[MATERIAL PROVIDED Boundary: Start]

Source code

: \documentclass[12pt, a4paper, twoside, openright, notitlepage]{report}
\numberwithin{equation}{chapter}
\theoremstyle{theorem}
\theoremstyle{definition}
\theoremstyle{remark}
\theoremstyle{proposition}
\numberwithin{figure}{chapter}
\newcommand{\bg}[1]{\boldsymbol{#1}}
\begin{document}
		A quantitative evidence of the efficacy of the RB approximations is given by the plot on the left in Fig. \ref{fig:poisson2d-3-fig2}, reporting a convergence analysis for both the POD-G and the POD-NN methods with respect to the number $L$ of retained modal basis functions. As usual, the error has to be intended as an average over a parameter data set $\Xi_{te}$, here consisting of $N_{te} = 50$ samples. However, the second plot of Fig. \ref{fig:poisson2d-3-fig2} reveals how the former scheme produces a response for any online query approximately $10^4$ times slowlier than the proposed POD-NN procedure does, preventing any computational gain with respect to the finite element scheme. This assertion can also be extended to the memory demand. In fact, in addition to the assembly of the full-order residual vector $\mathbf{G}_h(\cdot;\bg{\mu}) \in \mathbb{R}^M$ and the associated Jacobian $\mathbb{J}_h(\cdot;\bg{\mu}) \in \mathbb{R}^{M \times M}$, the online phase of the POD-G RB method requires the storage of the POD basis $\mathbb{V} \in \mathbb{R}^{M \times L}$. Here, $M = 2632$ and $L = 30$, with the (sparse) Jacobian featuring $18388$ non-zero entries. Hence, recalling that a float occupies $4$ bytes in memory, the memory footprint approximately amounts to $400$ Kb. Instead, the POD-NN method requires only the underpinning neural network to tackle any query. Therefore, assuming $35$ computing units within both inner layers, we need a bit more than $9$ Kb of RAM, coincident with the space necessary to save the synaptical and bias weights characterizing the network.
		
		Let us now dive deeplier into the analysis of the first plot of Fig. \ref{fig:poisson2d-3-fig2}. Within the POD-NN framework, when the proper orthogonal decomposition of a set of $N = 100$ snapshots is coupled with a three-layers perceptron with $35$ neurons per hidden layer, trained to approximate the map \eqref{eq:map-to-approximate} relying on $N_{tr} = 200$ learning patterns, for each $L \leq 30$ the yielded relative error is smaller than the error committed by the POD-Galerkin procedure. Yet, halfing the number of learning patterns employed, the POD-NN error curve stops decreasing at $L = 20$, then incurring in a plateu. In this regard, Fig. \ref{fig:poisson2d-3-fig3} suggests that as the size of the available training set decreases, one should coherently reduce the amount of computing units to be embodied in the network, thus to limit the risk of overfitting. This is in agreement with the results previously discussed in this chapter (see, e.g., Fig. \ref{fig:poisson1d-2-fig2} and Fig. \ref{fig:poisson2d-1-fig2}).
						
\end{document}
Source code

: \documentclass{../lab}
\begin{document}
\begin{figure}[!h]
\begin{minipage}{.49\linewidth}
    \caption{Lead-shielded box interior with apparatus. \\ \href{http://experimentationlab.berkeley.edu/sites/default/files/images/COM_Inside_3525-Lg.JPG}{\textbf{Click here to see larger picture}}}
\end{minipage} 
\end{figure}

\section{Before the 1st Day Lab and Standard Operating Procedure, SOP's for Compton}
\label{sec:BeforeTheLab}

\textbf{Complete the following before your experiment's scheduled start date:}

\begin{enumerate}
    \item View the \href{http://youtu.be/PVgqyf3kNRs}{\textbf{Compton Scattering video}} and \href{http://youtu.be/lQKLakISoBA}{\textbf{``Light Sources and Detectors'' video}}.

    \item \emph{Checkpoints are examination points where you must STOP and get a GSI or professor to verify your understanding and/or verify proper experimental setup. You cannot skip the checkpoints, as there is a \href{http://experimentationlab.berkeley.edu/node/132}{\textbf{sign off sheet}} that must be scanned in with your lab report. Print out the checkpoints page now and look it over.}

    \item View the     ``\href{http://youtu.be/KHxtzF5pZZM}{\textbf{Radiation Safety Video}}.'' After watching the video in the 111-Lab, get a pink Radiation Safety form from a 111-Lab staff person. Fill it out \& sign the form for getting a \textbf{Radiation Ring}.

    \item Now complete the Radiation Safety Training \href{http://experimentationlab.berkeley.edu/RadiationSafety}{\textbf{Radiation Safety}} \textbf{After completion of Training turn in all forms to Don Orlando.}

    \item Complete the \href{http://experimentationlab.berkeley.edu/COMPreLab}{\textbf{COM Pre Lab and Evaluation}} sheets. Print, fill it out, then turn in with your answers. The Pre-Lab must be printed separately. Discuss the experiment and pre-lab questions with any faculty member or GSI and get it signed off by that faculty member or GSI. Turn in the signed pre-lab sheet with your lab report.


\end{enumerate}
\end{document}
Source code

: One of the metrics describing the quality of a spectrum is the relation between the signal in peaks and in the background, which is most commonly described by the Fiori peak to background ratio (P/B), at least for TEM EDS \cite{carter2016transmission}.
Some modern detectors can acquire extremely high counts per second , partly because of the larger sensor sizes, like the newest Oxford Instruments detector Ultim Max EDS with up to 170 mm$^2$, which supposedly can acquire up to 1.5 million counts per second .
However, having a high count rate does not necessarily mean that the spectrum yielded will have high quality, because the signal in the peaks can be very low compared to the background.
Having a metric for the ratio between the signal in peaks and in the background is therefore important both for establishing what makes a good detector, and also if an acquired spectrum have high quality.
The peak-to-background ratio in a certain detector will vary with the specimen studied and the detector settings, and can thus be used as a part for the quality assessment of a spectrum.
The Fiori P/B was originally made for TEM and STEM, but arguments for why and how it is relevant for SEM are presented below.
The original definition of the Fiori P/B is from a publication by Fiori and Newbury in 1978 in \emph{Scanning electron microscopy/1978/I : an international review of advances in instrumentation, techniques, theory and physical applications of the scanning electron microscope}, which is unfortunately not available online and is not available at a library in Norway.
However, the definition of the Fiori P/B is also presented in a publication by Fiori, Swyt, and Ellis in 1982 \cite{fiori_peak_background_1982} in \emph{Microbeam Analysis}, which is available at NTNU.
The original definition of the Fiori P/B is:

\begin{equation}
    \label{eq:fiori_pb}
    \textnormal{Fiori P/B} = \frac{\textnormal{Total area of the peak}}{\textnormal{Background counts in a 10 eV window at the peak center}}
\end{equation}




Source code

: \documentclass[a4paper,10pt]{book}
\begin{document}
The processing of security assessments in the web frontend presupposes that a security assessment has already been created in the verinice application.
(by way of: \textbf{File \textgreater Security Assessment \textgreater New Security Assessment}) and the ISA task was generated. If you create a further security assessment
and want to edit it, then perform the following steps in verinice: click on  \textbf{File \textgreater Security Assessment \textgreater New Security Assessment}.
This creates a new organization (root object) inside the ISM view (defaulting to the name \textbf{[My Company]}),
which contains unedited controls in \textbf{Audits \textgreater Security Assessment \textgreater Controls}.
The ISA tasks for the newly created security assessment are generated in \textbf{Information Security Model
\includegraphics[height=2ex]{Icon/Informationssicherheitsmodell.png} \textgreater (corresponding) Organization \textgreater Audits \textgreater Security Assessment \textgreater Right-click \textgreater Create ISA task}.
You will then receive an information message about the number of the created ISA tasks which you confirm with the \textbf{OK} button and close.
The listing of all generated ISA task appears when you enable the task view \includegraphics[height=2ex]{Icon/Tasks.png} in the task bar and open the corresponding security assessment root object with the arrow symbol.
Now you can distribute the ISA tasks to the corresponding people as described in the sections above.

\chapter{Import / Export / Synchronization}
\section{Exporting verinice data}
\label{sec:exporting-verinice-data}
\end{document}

[MATERIAL PROVIDED Boundary: End]

ASSIGNED TASK: Recopy the records without any alteration.

SOLUTION BELOW:
Source code

: \documentclass[12pt, a4paper, twoside, openright, notitlepage]{report}
\numberwithin{equation}{chapter}
\theoremstyle{theorem}
\theoremstyle{definition}
\theoremstyle{remark}
\theoremstyle{proposition}
\numberwithin{figure}{chapter}
\newcommand{\bg}[1]{\boldsymbol{#1}}
\begin{document}
		A quantitative evidence of the efficacy of the RB approximations is given by the plot on the left in Fig. \ref{fig:poisson2d-3-fig2}, reporting a convergence analysis for both the POD-G and the POD-NN methods with respect to the number $L$ of retained modal basis functions. As usual, the error has to be intended as an average over a parameter data set $\Xi_{te}$, here consisting of $N_{te} = 50$ samples. However, the second plot of Fig. \ref{fig:poisson2d-3-fig2} reveals how the former scheme produces a response for any online query approximately $10^4$ times slowlier than the proposed POD-NN procedure does, preventing any computational gain with respect to the finite element scheme. This assertion can also be extended to the memory demand. In fact, in addition to the assembly of the full-order residual vector $\mathbf{G}_h(\cdot;\bg{\mu}) \in \mathbb{R}^M$ and the associated Jacobian $\mathbb{J}_h(\cdot;\bg{\mu}) \in \mathbb{R}^{M \times M}$, the online phase of the POD-G RB method requires the storage of the POD basis $\mathbb{V} \in \mathbb{R}^{M \times L}$. Here, $M = 2632$ and $L = 30$, with the (sparse) Jacobian featuring $18388$ non-zero entries. Hence, recalling that a float occupies $4$ bytes in memory, the memory footprint approximately amounts to $400$ Kb. Instead, the POD-NN method requires only the underpinning neural network to tackle any query. Therefore, assuming $35$ computing units within both inner layers, we need a bit more than $9$ Kb of RAM, coincident with the space necessary to save the synaptical and bias weights characterizing the network.
		
		Let us now dive deeplier into the analysis of the first plot of Fig. \ref{fig:poisson2d-3-fig2}. Within the POD-NN framework, when the proper orthogonal decomposition of a set of $N = 100$ snapshots is coupled with a three-layers perceptron with $35$ neurons per hidden layer, trained to approximate the map \eqref{eq:map-to-approximate} relying on $N_{tr} = 200$ learning patterns, for each $L \leq 30$ the yielded relative error is smaller than the error committed by the POD-Galerkin procedure. Yet, halfing the number of learning patterns employed, the POD-NN error curve stops decreasing at $L = 20$, then incurring in a plateu. In this regard, Fig. \ref{fig:poisson2d-3-fig3} suggests that as the size of the available training set decreases, one should coherently reduce the amount of computing units to be embodied in the network, thus to limit the risk of overfitting. This is in agreement with the results previously discussed in this chapter (see, e.g., Fig. \ref{fig:poisson1d-2-fig2} and Fig. \ref{fig:poisson2d-1-fig2}).
						
\end{document}
Source code

: \documentclass{../lab}
\begin{document}
\begin{figure}[!h]
\begin{minipage}{.49\linewidth}
    \caption{Lead-shielded box interior with apparatus. \\ \href{http://experimentationlab.berkeley.edu/sites/default/files/images/COM_Inside_3525-Lg.JPG}{\textbf{Click here to see larger picture}}}
\end{minipage} 
\end{figure}

\section{Before the 1st Day Lab and Standard Operating Procedure, SOP's for Compton}
\label{sec:BeforeTheLab}

\textbf{Complete the following before your experiment's scheduled start date:}

\begin{enumerate}
    \item View the \href{http://youtu.be/PVgqyf3kNRs}{\textbf{Compton Scattering video}} and \href{http://youtu.be/lQKLakISoBA}{\textbf{``Light Sources and Detectors'' video}}.

    \item \emph{Checkpoints are examination points where you must STOP and get a GSI or professor to verify your understanding and/or verify proper experimental setup. You cannot skip the checkpoints, as there is a \href{http://experimentationlab.berkeley.edu/node/132}{\textbf{sign off sheet}} that must be scanned in with your lab report. Print out the checkpoints page now and look it over.}

    \item View the     ``\href{http://youtu.be/KHxtzF5pZZM}{\textbf{Radiation Safety Video}}.'' After watching the video in the 111-Lab, get a pink Radiation Safety form from a 111-Lab staff person. Fill it out \& sign the form for getting a \textbf{Radiation Ring}.

    \item Now complete the Radiation Safety Training \href{http://experimentationlab.berkeley.edu/RadiationSafety}{\textbf{Radiation Safety}} \textbf{After completion of Training turn in all forms to Don Orlando.}

    \item Complete the \href{http://experimentationlab.berkeley.edu/COMPreLab}{\textbf{COM Pre Lab and Evaluation}} sheets. Print, fill it out, then turn in with your answers. The Pre-Lab must be printed separately. Discuss the experiment and pre-lab questions with any faculty member or GSI and get it signed off by that faculty member or GSI. Turn in the signed pre-lab sheet with your lab report.


\end{enumerate}
\end{document}
Source code

: One of the metrics describing the quality of a spectrum is the relation between the signal in peaks and in the background, which is most commonly described by the Fiori peak to background ratio (P/B), at least for TEM EDS \cite{carter2016transmission}.
Some modern detectors can acquire extremely high counts per second , partly because of the larger sensor sizes, like the newest Oxford Instruments detector Ultim Max EDS with up to 170 mm$^2$, which supposedly can acquire up to 1.5 million counts per second .
However, having a high count rate does not necessarily mean that the spectrum yielded will have high quality, because the signal in the peaks can be very low compared to the background.
Having a metric for the ratio between the signal in peaks and in the background is therefore important both for establishing what makes a good detector, and also if an acquired spectrum have high quality.
The peak-to-background ratio in a certain detector will vary with the specimen studied and the detector settings, and can thus be used as a part for the quality assessment of a spectrum.
The Fiori P/B was originally made for TEM and STEM, but arguments for why and how it is relevant for SEM are presented below.
The original definition of the Fiori P/B is from a publication by Fiori and Newbury in 1978 in \emph{Scanning electron microscopy/1978/I : an international review of advances in instrumentation, techniques, theory and physical applications of the scanning electron microscope}, which is unfortunately not available online and is not available at a library in Norway.
However, the definition of the Fiori P/B is also presented in a publication by Fiori, Swyt, and Ellis in 1982 \cite{fiori_peak_background_1982} in \emph{Microbeam Analysis}, which is available at NTNU.
The original definition of the Fiori P/B is:

\begin{equation}
    \label{eq:fiori_pb}
    \textnormal{Fiori P/B} = \frac{\textnormal{Total area of the peak}}{\textnormal{Background counts in a 10 eV window at the peak center}}
\end{equation}




Source code

: \documentclass[a4paper,10pt]{book}
\begin{document}
The processing of security assessments in the web frontend presupposes that a security assessment has already been created in the verinice application.
(by way of: \textbf{File \textgreater Security Assessment \textgreater New Security Assessment}) and the ISA task was generated. If you create a further security assessment
and want to edit it, then perform the following steps in verinice: click on  \textbf{File \textgreater Security Assessment \textgreater New Security Assessment}.
This creates a new organization (root object) inside the ISM view (defaulting to the name \textbf{[My Company]}),
which contains unedited controls in \textbf{Audits \textgreater Security Assessment \textgreater Controls}.
The ISA tasks for the newly created security assessment are generated in \textbf{Information Security Model
\includegraphics[height=2ex]{Icon/Informationssicherheitsmodell.png} \textgreater (corresponding) Organization \textgreater Audits \textgreater Security Assessment \textgreater Right-click \textgreater Create ISA task}.
You will then receive an information message about the number of the created ISA tasks which you confirm with the \textbf{OK} button and close.
The listing of all generated ISA task appears when you enable the task view \includegraphics[height=2ex]{Icon/Tasks.png} in the task bar and open the corresponding security assessment root object with the arrow symbol.
Now you can distribute the ISA tasks to the corresponding people as described in the sections above.

\chapter{Import / Export / Synchronization}
\section{Exporting verinice data}
\label{sec:exporting-verinice-data}
\end{document}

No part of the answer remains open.